Please keep to the lines below from the one with "<p>これでは不便です. そして, 現実にもこの様な挙動にはなっていません." through the one with "<p>HTML5 の仕様書では, この様な", and restate them word for word, ends included.

Provided information -
--- START ---
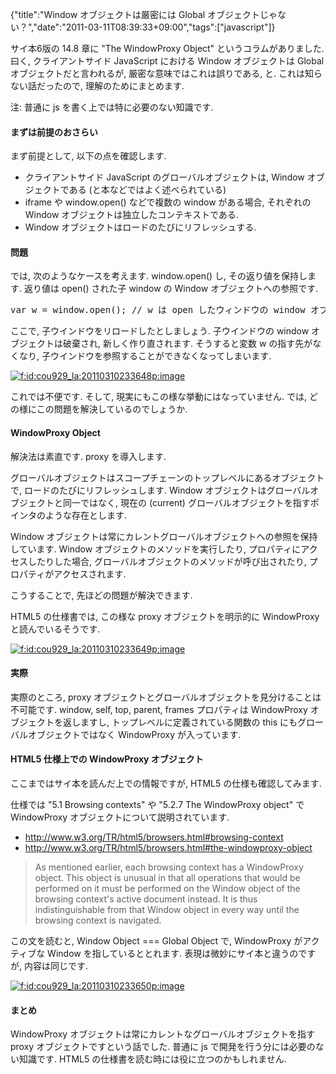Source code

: {"title":"Window オブジェクトは厳密には Global オブジェクトじゃない？","date":"2011-03-11T08:39:33+09:00","tags":["javascript"]}

<!-- DATE: 2011-03-10T23:39:33+00:00 -->
<!-- OLDURL: http://d.hatena.ne.jp/cou929_la/20110310/ -->


<div class="section">
<p>サイ本6版の 14.8 章に "The WindowProxy Object" というコラムがありました. 曰く, クライアントサイド JavaScript における Window オブジェクトは Global オブジェクトだと言われるが, 厳密な意味ではこれは誤りである, と. これは知らない話だったので, 理解のためにまとめます. </p>
<p>注: 普通に js を書く上では特に必要のない知識です. </p>
<h4> まずは前提のおさらい</h4>
<p>まず前提として, 以下の点を確認します. </p>

<ul>
<li> クライアントサイド JavaScript のグローバルオブジェクトは,  Window オブジェクトである (と本などではよく述べられている)</li>
<li> iframe や window.open() などで複数の window がある場合, それぞれの Window オブジェクトは独立したコンテキストである. </li>
<li> Window オブジェクトはロードのたびにリフレッシュする. </li>
</ul>
<h4> 問題</h4>
<p>では, 次のようなケースを考えます. window.open() し, その返り値を保持します. 返り値は open() された子 window の Window オブジェクトへの参照です. </p>
<pre class="syntax-highlight">
<span class="synIdentifier">var</span> w = <span class="synStatement">window</span>.open(); <span class="synComment">// w は open したウィンドウの window オブジェクト</span>
</pre>

<p>ここで, 子ウインドウをリロードしたとしましょう. 子ウインドウの window オブジェクトは破棄され, 新しく作り直されます. そうすると変数 w の指す先がなくなり, 子ウインドウを参照することができなくなってしまいます. </p>
<p><a href="http://f.hatena.ne.jp/cou929_la/20110310233648" class="hatena-fotolife" target="_blank"><img src="http://cdn-ak.f.st-hatena.com/images/fotolife/c/cou929_la/20110310/20110310233648.png" alt="f:id:cou929_la:20110310233648p:image" title="f:id:cou929_la:20110310233648p:image" class="hatena-fotolife"></a></p>
<p>これでは不便です. そして, 現実にもこの様な挙動にはなっていません. では, どの様にこの問題を解決しているのでしょうか. </p>
<h4> WindowProxy Object</h4>
<p>解決法は素直です.  proxy を導入します. </p>
<p>グローバルオブジェクトはスコープチェーンのトップレベルにあるオブジェクトで, ロードのたびにリフレッシュします. Window オブジェクトはグローバルオブジェクトと同一ではなく, 現在の (current) グローバルオブジェクトを指すポインタのような存在とします. </p>
<p>Window オブジェクトは常にカレントグローバルオブジェクトへの参照を保持しています.  Window オブジェクトのメソッドを実行したり, プロパティにアクセスしたりした場合, グローバルオブジェクトのメソッドが呼び出されたり, プロパティがアクセスされます. </p>
<p>こうすることで, 先ほどの問題が解決できます. </p>
<p>HTML5 の仕様書では, この様な proxy オブジェクトを明示的に WindowProxy と読んでいるそうです. </p>
<p><a href="http://f.hatena.ne.jp/cou929_la/20110310233649" class="hatena-fotolife" target="_blank"><img src="http://cdn-ak.f.st-hatena.com/images/fotolife/c/cou929_la/20110310/20110310233649.png" alt="f:id:cou929_la:20110310233649p:image" title="f:id:cou929_la:20110310233649p:image" class="hatena-fotolife"></a></p>
<h4> 実際</h4>
<p>実際のところ, proxy オブジェクトとグローバルオブジェクトを見分けることは不可能です. window, self, top, parent, frames プロパティは WindowProxy オブジェクトを返しますし, トップレベルに定義されている関数の this にもグローバルオブジェクトではなく WindowProxy が入っています. </p>
<h4> HTML5 仕様上での WindowProxy オブジェクト</h4>
<p>ここまではサイ本を読んだ上での情報ですが, HTML5 の仕様も確認してみます.</p>
<p>仕様では "5.1 Browsing contexts" や "5.2.7 The WindowProxy object" で WindowProxy オブジェクトについて説明されています.</p>

<ul>
<li> <a href="http://www.w3.org/TR/html5/browsers.html#browsing-context" target="_blank">http://www.w3.org/TR/html5/browsers.html#browsing-context</a></li>
<li> <a href="http://www.w3.org/TR/html5/browsers.html#the-windowproxy-object" target="_blank">http://www.w3.org/TR/html5/browsers.html#the-windowproxy-object</a></li>
</ul>
<blockquote>
<p>As mentioned earlier, each browsing context has a WindowProxy object. This object is unusual in that all operations that would be performed on it must be performed on the Window object of the browsing context's active document instead. It is thus indistinguishable from that Window object in every way until the browsing context is navigated.</p>
</blockquote>
<p>この文を読むと, Window Object === Global Object で, WindowProxy がアクティブな Window を指しているととれます. 表現は微妙にサイ本と違うのですが, 内容は同じです.</p>
<p><a href="http://f.hatena.ne.jp/cou929_la/20110310233650" class="hatena-fotolife" target="_blank"><img src="http://cdn-ak.f.st-hatena.com/images/fotolife/c/cou929_la/20110310/20110310233650.png" alt="f:id:cou929_la:20110310233650p:image" title="f:id:cou929_la:20110310233650p:image" class="hatena-fotolife"></a></p>
<h4> まとめ</h4>
<p>WindowProxy オブジェクトは常にカレントなグローバルオブジェクトを指す proxy オブジェクトですという話でした. 普通に js で開発を行う分には必要のない知識です. HTML5 の仕様書を読む時には役に立つのかもしれません. </p>
</div>






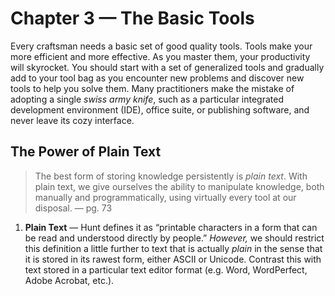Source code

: # Chapter 3 — The Basic Tools

Every craftsman needs a basic set of good quality tools. Tools make your more efficient and more effective. As you master them, your productivity will skyrocket. You should start with a set of generalized tools and gradually add to your tool bag as you encounter new problems and discover new tools to help you solve them. Many practitioners make the mistake of adopting a single *swiss army knife*, such as a particular integrated development environment (IDE), office suite, or publishing software, and never leave its cozy interface.

## The Power of Plain Text

> The best form of storing knowledge persistently is *plain text*. With plain text, we give ourselves the ability to manipulate knowledge, both manually and programmatically, using virtually every tool at our disposal. — pg. 73

1. **Plain Text** — Hunt defines it as “printable characters in a form that can be read and understood directly by people.” *However,* we should restrict this definition a little further to text that is actually _plain_ in the sense that it is stored in its rawest form, either ASCII or Unicode. Contrast this with text stored in a particular text editor format (e.g. Word, WordPerfect, Adobe Acrobat, etc.).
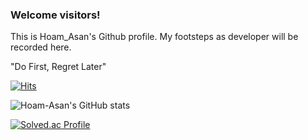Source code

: ### Welcome visitors!

This is Hoam_Asan's Github profile.
My footsteps as developer will be recorded here.

"Do First, Regret Later"

[![Hits](https://hits.seeyoufarm.com/api/count/incr/badge.svg?url=https%3A%2F%2Fgithub.com%2FDoFiReLa%2FDoFiReLa.git&count_bg=%2300ABFF&title_bg=%23000000&icon=sitepoint.svg&icon_color=%2300ABFF&title=Visit&edge_flat=true)](https://hits.seeyoufarm.com)

![Hoam-Asan's GitHub stats](https://github-readme-stats.vercel.app/api?username=Hoam-Asana&show_icons=true&theme=black)

[![Solved.ac Profile](http://mazassumnida.wtf/api/v2/generate_badge?boj=rokaf150)](https://solved.ac/rokaf150/)

<!--
**DoFiReLa/DoFiReLa** is a ✨ _special_ ✨ repository because its `README.md` (this file) appears on your GitHub profile.

Here are some ideas to get you started:

- 🔭 I’m currently working on ...
- 🌱 I’m currently learning ...
- 👯 I’m looking to collaborate on ...
- 🤔 I’m looking for help with ...
- 💬 Ask me about ...
- 📫 How to reach me: ...
- 😄 Pronouns: ...
- ⚡ Fun fact: ...
-->
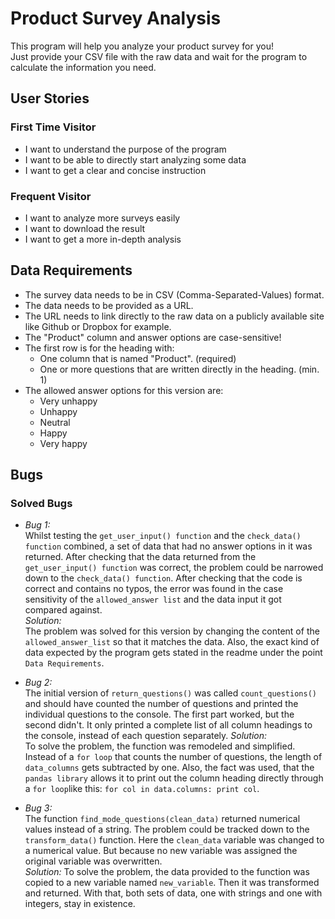 # Product Survey Analysis
This program will help you analyze your product survey for you!  
Just provide your CSV file with the raw data and wait for the program to
calculate the information you need. 

## User Stories
### First Time Visitor
- I want to understand the purpose of the program
- I want to be able to directly start analyzing some data
- I want to get a clear and concise instruction

### Frequent Visitor 
- I want to analyze more surveys easily
- I want to download the result
- I want to get a more in-depth analysis

## Data Requirements
- The survey data needs to be in CSV (Comma-Separated-Values) format.
- The data needs to be provided as a URL.
- The URL needs to link directly to the raw data on a publicly available site like Github or Dropbox for example.
- The "Product" column and answer options are case-sensitive!
- The first row is for the heading with:
    - One column that is named "Product". (required)
    - One or more questions that are written directly in the heading. (min. 1)
- The allowed answer options for this version are:
    - Very unhappy
    - Unhappy
    - Neutral
    - Happy
    - Very happy

## Bugs
### Solved Bugs
- *Bug 1:*  
Whilst testing the `get_user_input() function` and the `check_data() function` combined, a set of data that had no answer options in it was returned. After checking that the data returned from the `get_user_input() function` was correct, the problem could be narrowed down to the `check_data() function`. After checking that the code is correct and contains no typos, the error was found in the case sensitivity of the `allowed_answer list` and the data input it got compared against.  
*Solution:*   
The problem was solved for this version by changing the content of the `allowed_answer_list` so that it matches the data. Also, the exact kind of data expected by the program gets stated in the readme under the point `Data Requirements`.

- *Bug 2:*  
The initial version of `return_questions()` was called `count_questions()` and should have counted the number of questions and printed the individual questions to the console. The first part worked, but the second didn't. It only printed a complete list of all column headings to the console, instead of each question separately.
*Solution:*  
To solve the problem, the function was remodeled and simplified. Instead of a `for loop` that counts the number of questions, the length of `data_columns` gets subtracted by one. Also, the fact was used, that the `pandas library` allows it to print out the column heading directly through a `for loop`like this: `for col in data.columns: print col`. 

- *Bug 3:*  
The function `find_mode_questions(clean_data)` returned numerical values instead of a string. The problem could be tracked down to the `transform_data()` function. Here the `clean_data` variable was changed to a numerical value. But because no new variable was assigned the original variable was overwritten.  
*Solution:*
To solve the problem, the data provided to the function was copied to a new variable named `new_variable`. Then it was transformed and returned. With that, both sets of data, one with strings and one with integers, stay in existence.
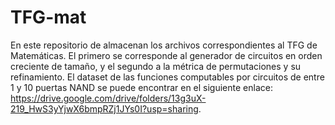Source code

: # TFG-mat

En este repositorio de almacenan los archivos correspondientes al TFG de Matemáticas. El primero se corresponde al generador de circuitos en 
orden creciente de tamaño, y el segundo a la métrica de permutaciones y su refinamiento. El dataset de las funciones computables por circuitos
de entre 1 y 10 puertas NAND se puede encontrar en el siguiente enlace: https://drive.google.com/drive/folders/13g3uX-219_HwS3yYjwX6bmpRZj1JYs0I?usp=sharing.
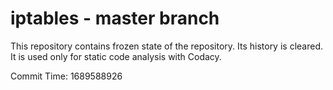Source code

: # iptables - master branch

This repository contains frozen state of the repository.
Its history is cleared. It is used only for static code
analysis with Codacy.

Commit Time: 1689588926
--- END ---
Solution to this exercise -
<p>これでは不便です. そして, 現実にもこの様な挙動にはなっていません. では, どの様にこの問題を解決しているのでしょうか. </p>
<h4> WindowProxy Object</h4>
<p>解決法は素直です.  proxy を導入します. </p>
<p>グローバルオブジェクトはスコープチェーンのトップレベルにあるオブジェクトで, ロードのたびにリフレッシュします. Window オブジェクトはグローバルオブジェクトと同一ではなく, 現在の (current) グローバルオブジェクトを指すポインタのような存在とします. </p>
<p>Window オブジェクトは常にカレントグローバルオブジェクトへの参照を保持しています.  Window オブジェクトのメソッドを実行したり, プロパティにアクセスしたりした場合, グローバルオブジェクトのメソッドが呼び出されたり, プロパティがアクセスされます. </p>
<p>こうすることで, 先ほどの問題が解決できます. </p>
<p>HTML5 の仕様書では, この様な proxy オブジェクトを明示的に WindowProxy と読んでいるそうです. </p>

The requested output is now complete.